I used to think that Iraq was an inexcusable folly (I still do), but that Afghanistan was maybe something that needed to be done. But I based that on the whiff of information from a bunch of sources, most of which, it now turns out, knew no more than I did and do.
How far we have come from the days of enlightened progressivism. (Or was that just an illusion?)
wunelle said: How far we have come from the days of enlightened progressivism. (Or was that just an illusion?)
I think that's just an illusion.
I think that we were pretty well informed (although there was quite a lot of propaganda) about the Germans and Japanese in WW2.
We were probably reasonably well informed about the Russians - though the actual threat was probably greatly exaggerated.
The US certainly wasn't well informed about the Vietnamese... I actually still don't understand why 'we' fought there (apart from the nonsensical "domino effect"...)
Do we, after 10+ years, know very much about Iraq or Afghanistan?

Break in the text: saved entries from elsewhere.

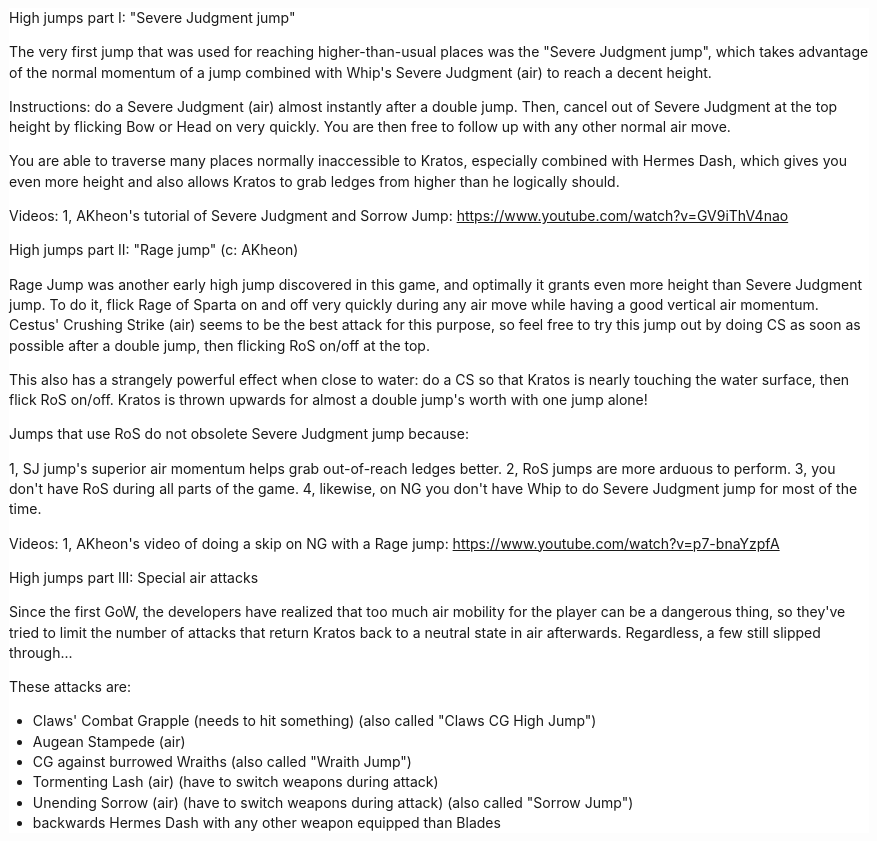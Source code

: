 
High jumps part I: "Severe Judgment jump"

The very first jump that was used for reaching higher-than-usual places was the
"Severe Judgment jump", which takes advantage of the normal momentum of a jump
combined with Whip's Severe Judgment (air) to reach a decent height.

Instructions: do a Severe Judgment (air) almost instantly after a double jump.
Then, cancel out of Severe Judgment at the top height by flicking Bow or Head on
very quickly. You are then free to follow up with any other normal air move.

You are able to traverse many places normally inaccessible to Kratos, especially
combined with Hermes Dash, which gives you even more height and also allows
Kratos to grab ledges from higher than he logically should.

Videos:
1, AKheon's tutorial of Severe Judgment and Sorrow Jump:
        https://www.youtube.com/watch?v=GV9iThV4nao


High jumps part II: "Rage jump" (c: AKheon)

Rage Jump was another early high jump discovered in this game, and optimally it
grants even more height than Severe Judgment jump. To do it, flick Rage of
Sparta on and off very quickly during any air move while having a good vertical
air momentum. Cestus' Crushing Strike (air) seems to be the best attack for this
purpose, so feel free to try this jump out by doing CS as soon as possible after
a double jump, then flicking RoS on/off at the top.

This also has a strangely powerful effect when close to water: do a CS so that
Kratos is nearly touching the water surface, then flick RoS on/off. Kratos is
thrown upwards for almost a double jump's worth with one jump alone!

Jumps that use RoS do not obsolete Severe Judgment jump because:

1, SJ jump's superior air momentum helps grab out-of-reach ledges better.
2, RoS jumps are more arduous to perform.
3, you don't have RoS during all parts of the game.
4, likewise, on NG you don't have Whip to do Severe Judgment jump for most of
the time.

Videos:
1, AKheon's video of doing a skip on NG with a Rage jump:
        https://www.youtube.com/watch?v=p7-bnaYzpfA


High jumps part III: Special air attacks

Since the first GoW, the developers have realized that too much air mobility for
the player can be a dangerous thing, so they've tried to limit the number of
attacks that return Kratos back to a neutral state in air afterwards.
Regardless, a few still slipped through...

These attacks are:

- Claws' Combat Grapple (needs to hit something) (also called "Claws CG High
Jump")
- Augean Stampede (air)
- CG against burrowed Wraiths (also called "Wraith Jump")
- Tormenting Lash (air) (have to switch weapons during attack)
- Unending Sorrow (air) (have to switch weapons during attack) (also called
"Sorrow Jump")
- backwards Hermes Dash with any other weapon equipped than Blades
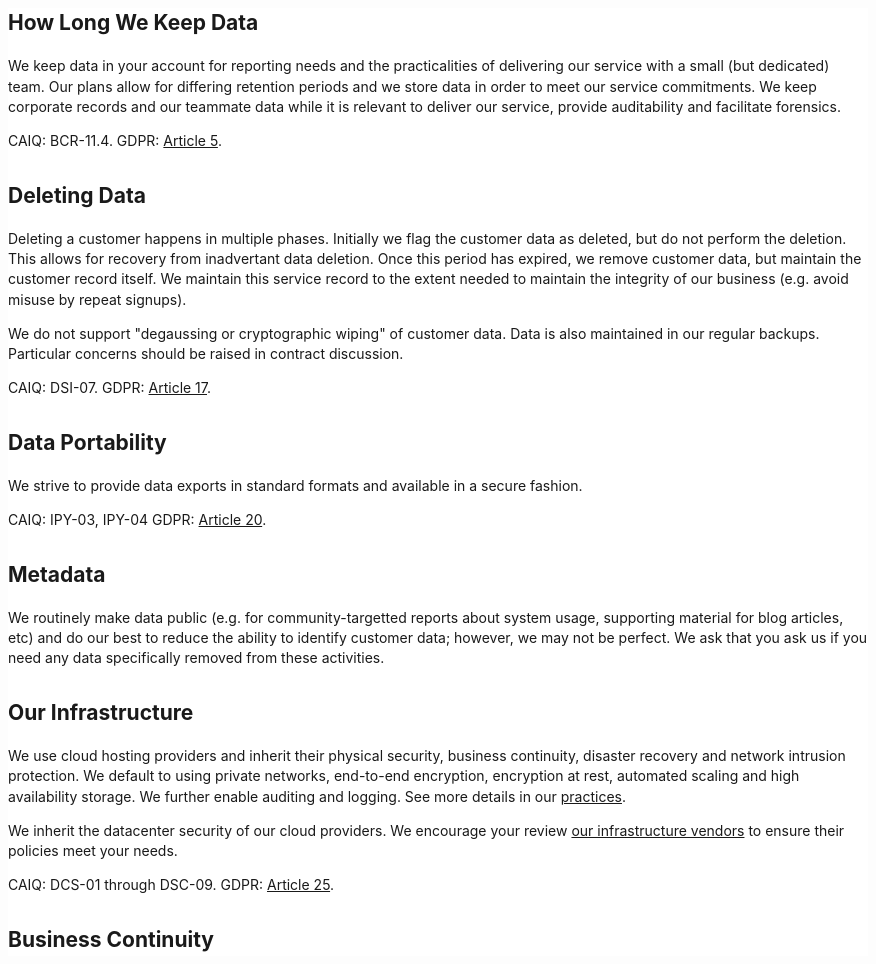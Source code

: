## How Long We Keep Data

We keep data in your account for reporting needs and the practicalities of delivering our service with a small (but dedicated) team. Our plans allow for differing retention periods and we store data in order to meet our service commitments. We keep corporate records and our teammate data while it is relevant to deliver our service, provide auditability and facilitate forensics.

CAIQ: BCR-11.4.
GDPR: [Article 5](https://gdpr-info.eu/art-5-gdpr/).

## Deleting Data

Deleting a customer happens in multiple phases. Initially we flag the customer data as deleted, but do not perform the deletion. This allows for recovery from inadvertant data deletion. Once this period has expired, we remove customer data, but maintain the customer record itself. We maintain this service record to the extent needed to maintain the integrity of our business (e.g. avoid misuse by repeat signups).

We do not support "degaussing or cryptographic wiping" of customer data. Data is also maintained in our regular backups. Particular concerns should be raised in contract discussion.

CAIQ: DSI-07.
GDPR: [Article 17](https://gdpr-info.eu/art-17-gdpr/).

## Data Portability

We strive to provide data exports in standard formats and available in a secure fashion.

CAIQ: IPY-03, IPY-04
GDPR: [Article 20](https://gdpr-info.eu/art-20-gdpr/).

## Metadata

We routinely make data public (e.g. for community-targetted reports about system usage, supporting material for blog articles, etc) and do our best to reduce the ability to identify customer data; however, we may not be perfect. We ask that you ask us if you need any data specifically removed from these activities.

## Our Infrastructure

We use cloud hosting providers and inherit their physical security, business continuity, disaster recovery and network intrusion protection. We default to using private networks, end-to-end encryption, encryption at rest, automated scaling and high availability storage. We further enable auditing and logging.  See more details in our [practices](PRACTICES.md#infrastructure). 

We inherit the datacenter security of our cloud providers. We encourage your review [our infrastructure vendors](PRACTICES.md#vendors) to ensure their policies meet your needs.

CAIQ: DCS-01 through DSC-09.
GDPR: [Article 25](https://gdpr-info.eu/art-25-gdpr/).

## Business Continuity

I don't.... not that I've made a great deal of effort to find out.
Will we know much about Iran before some idiot either in Washington or Jerusalem gives the OK for an air-strike against their nuclear facilities..... I'm guessing not.
I think the US has a "frighteningly simplistic" view of most things.
We have people in our government that understand the interplay of factions in the Middle East. A book I read near the start of the Iraq War touches on this (Imperial Hubris). But those people are not sought out. Whichever administration is in generally looks for the people that will reinforce the worldview they already have. And then they run with it. As Dubya would say, you have to "catapult the propaganda".
dbackdad said: I think the US has a "frighteningly simplistic" view of most things.
I get that impression actually.... [grin]
As you said expertise isn't often involved in decision making and when it is it's often ignored or viewed as 'elitist'.